During Hsu’s dance, the string ensemble waited quietly. Unapparent to the viewer, the string players were watching the dance intently, creating scores based on Hsu’s movements. Following Katz’s reading, the strings played the scores they had written during the dance, based on Hsu’s movements.
“The whole first half they are not playing, they are just making their scores depending on what she does,” Lugo said. “I told them you have to choose a movement that you don’t know Chin-chin is going to do. One of the violin players chose to note whenever her hands go above her head. He sees what note that is and writes it on the score.”
Lugo has worked intermittently with Echo reChord for several years, but said Signal Flow was the opportunity he had been waiting for to revisit the piece.
“I’ve always wanted to do it again and make it better, and now this was the chance,” Lugo said after the performance. “I think there is something so important in showing your work in an environment that’s big enough and open enough. After that night I felt that something had switched, that I had learned something.”
In addition to Lugo’s piece, Friday’s event included Crystal Pascucci’s “Pointalization,” Katherine McDonald’s “Complicated Matters,” Taurin Barrera’s “Metaverse” and Madalyn Merkey’s “Projects by Enore Zaffiri (1968).” The pieces varied drastically in style and composition.

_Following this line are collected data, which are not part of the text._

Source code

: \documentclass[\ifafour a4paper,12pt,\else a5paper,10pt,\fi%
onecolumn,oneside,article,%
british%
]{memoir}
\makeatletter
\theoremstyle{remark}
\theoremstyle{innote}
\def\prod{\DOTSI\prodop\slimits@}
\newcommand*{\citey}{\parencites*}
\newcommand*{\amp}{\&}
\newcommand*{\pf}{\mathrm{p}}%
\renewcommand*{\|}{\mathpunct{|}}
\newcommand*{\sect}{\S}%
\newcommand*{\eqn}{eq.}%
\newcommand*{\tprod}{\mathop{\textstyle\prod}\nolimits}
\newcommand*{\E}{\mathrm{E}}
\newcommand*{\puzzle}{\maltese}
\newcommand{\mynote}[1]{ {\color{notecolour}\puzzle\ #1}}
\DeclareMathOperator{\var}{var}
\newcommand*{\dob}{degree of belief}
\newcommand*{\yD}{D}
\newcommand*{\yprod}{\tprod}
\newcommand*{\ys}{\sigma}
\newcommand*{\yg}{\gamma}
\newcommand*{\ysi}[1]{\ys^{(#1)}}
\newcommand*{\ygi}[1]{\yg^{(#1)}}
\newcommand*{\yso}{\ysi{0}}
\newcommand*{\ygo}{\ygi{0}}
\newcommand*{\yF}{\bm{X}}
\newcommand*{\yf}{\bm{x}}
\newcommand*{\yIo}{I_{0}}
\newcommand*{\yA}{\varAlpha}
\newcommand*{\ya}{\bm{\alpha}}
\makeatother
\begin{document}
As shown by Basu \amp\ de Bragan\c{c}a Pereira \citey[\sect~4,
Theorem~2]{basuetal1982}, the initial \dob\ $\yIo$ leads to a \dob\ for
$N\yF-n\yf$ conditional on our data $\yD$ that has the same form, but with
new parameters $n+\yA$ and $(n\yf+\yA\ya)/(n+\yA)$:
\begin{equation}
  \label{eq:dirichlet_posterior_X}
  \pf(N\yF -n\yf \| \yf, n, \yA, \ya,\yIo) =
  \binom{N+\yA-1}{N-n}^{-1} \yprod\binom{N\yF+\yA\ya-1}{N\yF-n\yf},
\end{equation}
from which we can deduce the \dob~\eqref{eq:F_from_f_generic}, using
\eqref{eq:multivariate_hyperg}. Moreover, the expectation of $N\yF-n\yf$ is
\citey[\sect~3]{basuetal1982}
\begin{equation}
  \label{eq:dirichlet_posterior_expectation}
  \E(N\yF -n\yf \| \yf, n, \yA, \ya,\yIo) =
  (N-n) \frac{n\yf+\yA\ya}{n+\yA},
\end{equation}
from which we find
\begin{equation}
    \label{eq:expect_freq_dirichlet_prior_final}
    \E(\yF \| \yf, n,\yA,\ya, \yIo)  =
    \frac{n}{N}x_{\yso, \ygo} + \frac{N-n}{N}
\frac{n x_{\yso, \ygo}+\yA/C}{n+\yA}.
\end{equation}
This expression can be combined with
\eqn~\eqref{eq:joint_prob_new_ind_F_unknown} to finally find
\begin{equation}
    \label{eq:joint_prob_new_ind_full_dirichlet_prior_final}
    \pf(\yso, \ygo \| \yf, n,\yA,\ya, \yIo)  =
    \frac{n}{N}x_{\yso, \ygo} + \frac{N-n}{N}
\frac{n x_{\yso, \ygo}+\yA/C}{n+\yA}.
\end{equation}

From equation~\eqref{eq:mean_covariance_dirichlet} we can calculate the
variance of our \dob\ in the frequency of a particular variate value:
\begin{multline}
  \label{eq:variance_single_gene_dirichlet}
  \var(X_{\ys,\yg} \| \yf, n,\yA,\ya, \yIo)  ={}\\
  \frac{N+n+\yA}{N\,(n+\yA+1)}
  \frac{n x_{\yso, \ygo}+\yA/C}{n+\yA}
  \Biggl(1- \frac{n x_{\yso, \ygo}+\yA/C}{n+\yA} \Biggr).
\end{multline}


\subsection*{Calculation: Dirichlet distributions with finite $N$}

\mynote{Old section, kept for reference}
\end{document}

Professor John Bischoff, who teaches electronic music and has been full-time at Mills since 2007, responded positively to the performances on Friday, some of which were the works of his students.
“In general, I’m very inspired by the work I’ve seen students do. There’s a lot of energy and enthusiasm,” Bischoff said. “They’re all working together to produce these concerts and there’s a lot of diversity in the pieces. To see the range of their work and to see it come to fruition is inspiring.”